Thursday, January 8, 2009

Whose side are you on?

My friend in Jerusalem recently sent me a link to a site in Israel that is basically an open forum for people to write their thoughts. This particular stream of letters consisted of hundreds of passionate commentary on the events unfolding in Gaza. Everyone wants to be heard and everyone wants to be right. However, the more you know of the story the more it seems that no one is right in this situation. Gaza is controlled by terrorists and therefore Israel has closed its borders to ensure that terrorists or their weapons do not get in or out of the city. Israelis defend their right to retaliate against the rockets sent into their towns from the terrorist group, Hamas and they believe this is the only way to finally take care of the situation. Palestinians believe that they do not have power and do not have freedom to come and go as they please. They believe that Israel has made it impossible for them to establish their own state and government and they believe they are oppressed and harassed by the government. Israel has promised land to the Palestinians and yet continues to build settlements in the West Bank and therefore uproot the indigenous Palestinian people and create refugees of them. Certain Palestinians have taken to terrorist acts to retaliate against harsh treatment and oppression, "wounding" the government and the Jewish State by killing, injuring and frightening innocent people. Our friend says that "terror is the weapon of the weak." However, many Palestinians see what is happening in Gaza as terror- except that there is power and government behind it. Other than that, there are hundreds of innocent people being wounded and killed in the name of self preservation and defense. I believe that there is a political solution to the problems in Israel but it would take a large amount of compromise from both sides. I wish I could choose a side and say that one is justified in its actions or that one is more peace loving but I cannot. Last year I carried a heavy burden on my shoulders while living in the Middle East. It was not the burden of the language barrier, the large presence of weapons, the cruel treatment from others or even the possibility of being victim to a terrorist attack. The burden I bore was the tension, the hatred, the eye-for-eye, tooth for tooth mentality that people hold in that part of the world.

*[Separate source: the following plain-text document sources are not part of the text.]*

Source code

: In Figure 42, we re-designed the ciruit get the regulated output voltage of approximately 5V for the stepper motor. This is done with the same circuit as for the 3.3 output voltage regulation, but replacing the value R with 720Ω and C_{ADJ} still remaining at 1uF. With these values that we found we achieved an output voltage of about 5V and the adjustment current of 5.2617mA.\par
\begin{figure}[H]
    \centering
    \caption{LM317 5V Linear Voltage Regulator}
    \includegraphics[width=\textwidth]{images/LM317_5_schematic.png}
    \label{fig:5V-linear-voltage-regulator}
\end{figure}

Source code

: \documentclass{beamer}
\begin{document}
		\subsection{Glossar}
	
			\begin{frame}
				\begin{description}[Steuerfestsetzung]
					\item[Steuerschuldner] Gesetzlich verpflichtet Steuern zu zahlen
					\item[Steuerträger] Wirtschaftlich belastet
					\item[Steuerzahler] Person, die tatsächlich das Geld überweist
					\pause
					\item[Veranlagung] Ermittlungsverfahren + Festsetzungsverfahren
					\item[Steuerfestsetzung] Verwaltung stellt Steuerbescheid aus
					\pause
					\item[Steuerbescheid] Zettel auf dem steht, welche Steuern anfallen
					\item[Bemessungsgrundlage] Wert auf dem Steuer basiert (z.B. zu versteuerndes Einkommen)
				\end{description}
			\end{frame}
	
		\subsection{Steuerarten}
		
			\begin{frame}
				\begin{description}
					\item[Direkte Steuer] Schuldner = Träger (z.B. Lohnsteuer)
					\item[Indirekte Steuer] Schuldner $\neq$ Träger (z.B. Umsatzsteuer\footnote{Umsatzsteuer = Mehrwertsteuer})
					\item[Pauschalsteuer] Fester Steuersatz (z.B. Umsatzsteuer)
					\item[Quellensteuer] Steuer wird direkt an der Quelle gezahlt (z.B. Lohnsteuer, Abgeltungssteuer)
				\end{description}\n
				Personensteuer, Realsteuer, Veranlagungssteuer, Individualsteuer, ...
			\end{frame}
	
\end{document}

The commentaries I read through last night were all written by Christians. People who share a faith in Jesus Christ and believe that his death and his love and forgiveness has saved them and given them new life. Some of those believers we call "messianic Jews." They are Jewish by culture and while their brothers in the Jewish faith are still awaiting the messiah, they believe He has come in the person of Jesus. The other believers who have written are Palestinian believers of Jesus. Many of the Christians in Israel are in fact, Arab. And because Christianity actually outdates the Muslim faith, many of those families have believed for centuries. Neither the Messianic Jews or the Palestinian Christians are warmly welcomed in Israel. Many of the messianic believers that we met were very quiet about their faith, afraid to be shunned and even hated by their fellow Jews. Much of what I read was positive - human beings trying hard to reconcile what they believe about forgiveness and about protecting the innocent, with their cultural identity and upbringing. However, both "sides" are quick to send bitter accusations at the other with little desire to take personal responsibility for the situation in Israel and the Palestinian territories. Ultimately, innocent people are being victimized on both sides and an ideology of hate is being propagated on both sides. Thinking about this, and praying for this situation brought to mind a verse in the biblical book of Joshua before the fall of Jericho. A man with a sword appears to Joshua and Joshua asks "are you for us or for our enemies?" And the man replies "Neither, but as commander of the army of the Lord I have now come." It made me wonder what God must being thinking of all this. It seems to me that he must be so grieved by the pain and suffering happening and by the hatred that is stirred up. He must long to bring the hearts of His children into repentance and healing.

But of course I can't ever fully know the heart of God...As a follower of God here in the states I can only pray for my brothers and sisters around the world - on all sides. And personally I cling to the verse (although maybe out of context) in Micah that asks "What does the Lord require of thee? To act justly and to love mercy and to walk humbly with your God."